Un-Secured Wi-Fi the Criminals Best Bet

I believe I have mentioned it before in a couple different posts, about how people could use wireless connections, such as the ones in Starbucks, or the un-secured ones in their apartment building or their neighborhood, to cover their tracks when they are doing something wrong. Most recently I mentioned it in this article at Revenews.com, titled Child Porn Database Bill, that describes a bill Senator McCain has introduced to create a national database of child porn, which ISP’s could use to catch pedophiles sending pictures to each other.

The Washington Post has an article today talking about the same problem, a suspected pedophile exchanging child porn online, but when the police track down his ip address and knock on the door, a totally un-expected person arrives to greet them.

Detectives arrived last summer at a high-rise apartment building in Arlington County, warrant in hand, to nab a suspected pedophile who had traded child pornography online. It was to be a routine, mostly effortless arrest.

But when they pounded on the door, detectives found an elderly woman who, they quickly concluded, had nothing to do with the crime. The real problem was her computer’s wireless router, a device sending a signal through her 10-story building and allowing savvy neighbors a free path to the Internet from the privacy of their homes.
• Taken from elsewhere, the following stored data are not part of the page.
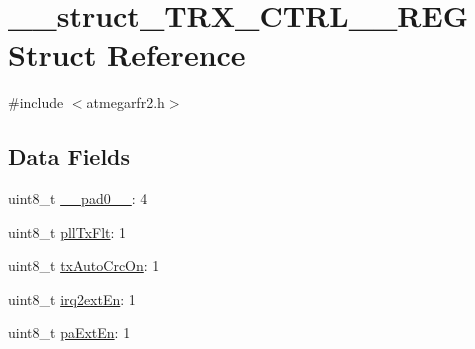 \hypertarget{struct____struct___t_r_x___c_t_r_l__1___r_e_g}{\section{\-\_\-\-\_\-struct\-\_\-\-T\-R\-X\-\_\-\-C\-T\-R\-L\-\_\-\_\-\-R\-E\-G Struct Reference}
\label{struct____struct___t_r_x___c_t_r_l__1___r_e_g}
}


{\ttfamily \#include $<$atmegarfr2.\-h$>$}

\subsection*{Data Fields}
\begin{DoxyCompactItemize}
\item 
uint8\-\_\-t \hyperlink{struct____struct___t_r_x___c_t_r_l__1___r_e_g_a8a33674ecd6443007b49d73b8f2e974c}{\-\_\-\-\_\-pad0\-\_\-\-\_\-}\-: 4
\item 
uint8\-\_\-t \hyperlink{struct____struct___t_r_x___c_t_r_l__1___r_e_g_a2472727d56c78ed2e58d7ee34224d9f9}{pll\-Tx\-Flt}\-: 1
\item 
uint8\-\_\-t \hyperlink{struct____struct___t_r_x___c_t_r_l__1___r_e_g_a1c9bd919f3287cc68ce143c761f93191}{tx\-Auto\-Crc\-On}\-: 1
\item 
uint8\-\_\-t \hyperlink{struct____struct___t_r_x___c_t_r_l__1___r_e_g_a8f4787301f9f20077ccff53ac357eaa8}{irq2ext\-En}\-: 1
\item 
uint8\-\_\-t \hyperlink{struct____struct___t_r_x___c_t_r_l__1___r_e_g_a5d7ec52f8b48172e85fe9931c1546d78}{pa\-Ext\-En}\-: 1
\end{DoxyCompactItemize}


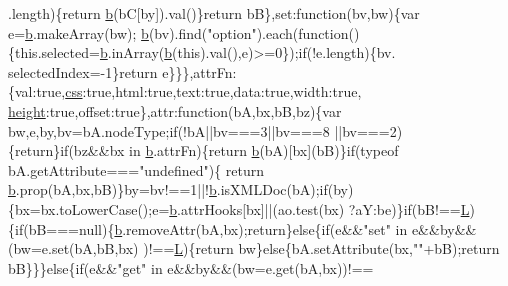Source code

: \begin{DoxyCode}
      .length)\{\textcolor{keywordflow}{return} \hyperlink{jquery_8js_aa4026ad5544b958e54ce5e106fa1c805}{b}(bC[by]).val()\}\textcolor{keywordflow}{return} bB\},\textcolor{keyword}{set}:\textcolor{keyword}{function}(bv,bw)\{var e=\hyperlink{jquery_8js_aa4026ad5544b958e54ce5e106fa1c805}{b}.makeArray(bw);
      \hyperlink{jquery_8js_aa4026ad5544b958e54ce5e106fa1c805}{b}(bv).find(\textcolor{stringliteral}{"option"}).each(\textcolor{keyword}{function}()\{this.selected=\hyperlink{jquery_8js_aa4026ad5544b958e54ce5e106fa1c805}{b}.inArray(\hyperlink{jquery_8js_aa4026ad5544b958e54ce5e106fa1c805}{b}(\textcolor{keyword}{this}).val(),e)>=0\});\textcolor{keywordflow}{if}(!e.length)\{bv.
      selectedIndex=-1\}\textcolor{keywordflow}{return} e\}\}\},attrFn:\{val:\textcolor{keyword}{true},\hyperlink{jquery_8js_a89ad527fcd82c01ebb587332f5b4fcd4}{css}:\textcolor{keyword}{true},html:\textcolor{keyword}{true},text:\textcolor{keyword}{true},data:\textcolor{keyword}{true},width:\textcolor{keyword}{true},
      \hyperlink{styr_2styr_2main_8c_a48083b65ac9a863566dc3e3fff09a5b4}{height}:\textcolor{keyword}{true},offset:\textcolor{keyword}{true}\},attr:\textcolor{keyword}{function}(bA,bx,bB,bz)\{var bw,e,by,bv=bA.nodeType;\textcolor{keywordflow}{if}(!bA||bv===3||bv===8
      ||bv===2)\{\textcolor{keywordflow}{return}\}\textcolor{keywordflow}{if}(bz&&bx in \hyperlink{jquery_8js_aa4026ad5544b958e54ce5e106fa1c805}{b}.attrFn)\{\textcolor{keywordflow}{return} \hyperlink{jquery_8js_aa4026ad5544b958e54ce5e106fa1c805}{b}(bA)[bx](bB)\}\textcolor{keywordflow}{if}(typeof bA.getAttribute===\textcolor{stringliteral}{"undefined"})\{\textcolor{keywordflow}{
      return} \hyperlink{jquery_8js_aa4026ad5544b958e54ce5e106fa1c805}{b}.prop(bA,bx,bB)\}by=bv!==1||!\hyperlink{jquery_8js_aa4026ad5544b958e54ce5e106fa1c805}{b}.isXMLDoc(bA);\textcolor{keywordflow}{if}(by)\{bx=bx.toLowerCase();e=\hyperlink{jquery_8js_aa4026ad5544b958e54ce5e106fa1c805}{b}.attrHooks[bx]||(ao.test(bx)
      ?aY:be)\}\textcolor{keywordflow}{if}(bB!==\hyperlink{jquery_8js_a38ee4c0b5f4fe2a18d0c783af540d253}{L})\{\textcolor{keywordflow}{if}(bB===null)\{\hyperlink{jquery_8js_aa4026ad5544b958e54ce5e106fa1c805}{b}.removeAttr(bA,bx);\textcolor{keywordflow}{return}\}\textcolor{keywordflow}{else}\{\textcolor{keywordflow}{if}(e&&\textcolor{stringliteral}{"set"} in e&&by&&(bw=e.set(bA,bB,bx)
      )!==\hyperlink{jquery_8js_a38ee4c0b5f4fe2a18d0c783af540d253}{L})\{\textcolor{keywordflow}{return} bw\}\textcolor{keywordflow}{else}\{bA.setAttribute(bx,\textcolor{stringliteral}{""}+bB);\textcolor{keywordflow}{return} bB\}\}\}\textcolor{keywordflow}{else}\{\textcolor{keywordflow}{if}(e&&\textcolor{stringliteral}{"get"} in e&&by&&(bw=e.get(bA,bx))!==

\end{DoxyCode}
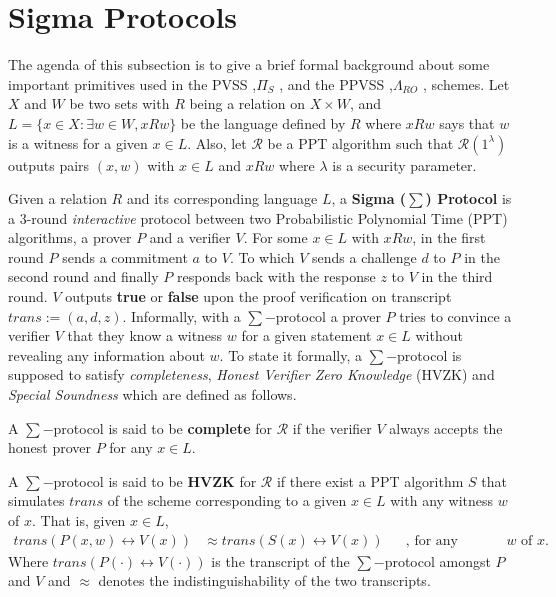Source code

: \section{Sigma Protocols}
\label{sec:sigma-protocols}
The agenda of this subsection is to give a brief formal background about some important primitives 
used in the PVSS ,$\Pi_S$ \cite{cryptoeprint:2023/1669}, and the PPVSS ,$\Lambda_{RO}$ \cite{cryptoeprint:2025/576}, schemes.
Let $X$ and $W$ be two sets with $R$ being a relation on $X\times W$, and $L=\{x\in X :\exists w\in W, xRw\}$
be the language defined by $R$ where $xRw$ says that $w$ is a witness for a given $x\in L$. 
Also, let $\mathcal{R}$ be a PPT algorithm such that $\mathcal{R}(1^\lambda)$ outputs pairs 
$(x,w)$ with $x\in L$ and $xRw$ where $\lambda$ is a security parameter.\par

Given a relation $R$ and its corresponding language $L$, a \textbf{Sigma ($\sum$) Protocol} 
is a $3$-round \textit{interactive} protocol between two Probabilistic Polynomial Time (PPT) algorithms, 
a prover $P$ 
and a verifier $V$. For some $x\in L$ with $xRw$, in the first round $P$ sends a 
commitment $a$ to $V$. To which $V$ sends a challenge $d$ to $P$ in the second round 
and finally $P$ responds back with the response $z$ to $V$ in the third round. 
$V$ outputs \textbf{true} or \textbf{false} upon the proof verification on transcript
$trans := (a, d, z)$. 
Informally, with a $\sum-$protocol a prover $P$ tries to convince
a verifier $V$ that they know a witness $w$ for a given statement $x\in L$ without 
revealing any information about $w$. To state it formally, a $\sum-$protocol is 
supposed to satisfy \textit{completeness}, \textit{Honest Verifier Zero Knowledge} (HVZK)
and \textit{Special Soundness} which are defined as follows.

\begin{definition}[Completeness]
  A $\sum-$protocol is said to be \textbf{complete} for $\mathcal{R}$ if
  the verifier $V$ always accepts the honest prover $P$ for any $x\in L$.
\end{definition}

\begin{definition}[HVZK]
  A $\sum-$protocol is said to be \textbf{HVZK} for $\mathcal{R}$ if there exist a PPT algorithm $S$ 
  that simulates $trans$ of the scheme corresponding to a given $x\in L$ with any witness $w$ of $x$. 
  That is, given $x\in L$,
  \begin{align*}
    trans(P(x,w)\leftrightarrow V(x)) &\approx trans(S(x) \leftrightarrow V(x))&& \text{, for any witness $w$ of $x$.}
  \end{align*}
  Where $trans(P(\cdot)\leftrightarrow V(\cdot))$ is the transcript of the $\sum-$protocol amongst 
  $P$ and $V$ and $\approx$ denotes the indistinguishability of the two transcripts.
\end{definition}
Perhaps one of those neighbors, authorities said, was stealthily uploading photographs of nude children. Doing so essentially rendered him or her untraceable. Source: WiFi Turns Internet Into Hideout for Criminals

Until there are easy ways for people do monitor their own networks themselves, this will continue to be a problem, if the security was easy to setup to start with, this wouldn’t be as much of a problem. Cafes, libraries and other sites, like Starbucks, that offer free wi-fi, need to make people signup to run it, and possibly even make someone who works their setup the client, or even have some proprietary solution, to somehow make it easier to track who is using it and for what.